■ Task to complete:
From the entries that follow, copy each line in which "object" appears.

■ Task data:
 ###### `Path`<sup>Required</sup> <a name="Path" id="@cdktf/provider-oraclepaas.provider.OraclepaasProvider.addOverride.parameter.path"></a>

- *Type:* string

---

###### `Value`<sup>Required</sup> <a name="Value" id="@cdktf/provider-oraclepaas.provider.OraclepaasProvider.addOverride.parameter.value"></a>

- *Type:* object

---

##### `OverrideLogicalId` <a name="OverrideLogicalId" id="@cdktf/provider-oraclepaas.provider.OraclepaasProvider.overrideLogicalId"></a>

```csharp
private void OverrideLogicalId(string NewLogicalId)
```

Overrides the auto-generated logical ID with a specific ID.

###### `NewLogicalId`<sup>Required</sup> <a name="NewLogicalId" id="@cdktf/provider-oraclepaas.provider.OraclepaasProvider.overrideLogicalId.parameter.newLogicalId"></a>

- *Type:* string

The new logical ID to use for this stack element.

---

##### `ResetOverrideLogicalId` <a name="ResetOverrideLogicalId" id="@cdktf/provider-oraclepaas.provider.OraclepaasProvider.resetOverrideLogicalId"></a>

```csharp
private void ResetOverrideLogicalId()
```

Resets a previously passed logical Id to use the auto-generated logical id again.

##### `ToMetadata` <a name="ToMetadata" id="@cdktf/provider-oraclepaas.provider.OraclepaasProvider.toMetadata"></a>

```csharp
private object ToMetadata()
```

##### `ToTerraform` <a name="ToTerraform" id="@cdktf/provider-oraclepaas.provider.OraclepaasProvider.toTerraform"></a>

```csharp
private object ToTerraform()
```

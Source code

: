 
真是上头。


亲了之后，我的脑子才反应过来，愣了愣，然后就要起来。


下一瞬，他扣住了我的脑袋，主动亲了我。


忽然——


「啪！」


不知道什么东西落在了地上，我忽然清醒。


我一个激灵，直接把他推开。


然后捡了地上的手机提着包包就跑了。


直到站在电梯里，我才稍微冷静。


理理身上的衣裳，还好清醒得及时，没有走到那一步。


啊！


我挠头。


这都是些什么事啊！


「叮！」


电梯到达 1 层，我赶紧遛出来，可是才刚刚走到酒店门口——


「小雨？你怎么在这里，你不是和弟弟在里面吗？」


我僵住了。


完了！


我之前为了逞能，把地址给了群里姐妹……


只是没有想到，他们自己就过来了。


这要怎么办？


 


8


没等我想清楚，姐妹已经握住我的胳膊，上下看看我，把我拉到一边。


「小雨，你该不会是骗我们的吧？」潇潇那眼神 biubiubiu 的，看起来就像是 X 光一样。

■ Response area:
- *Type:* object
private object ToMetadata()
private object ToTerraform()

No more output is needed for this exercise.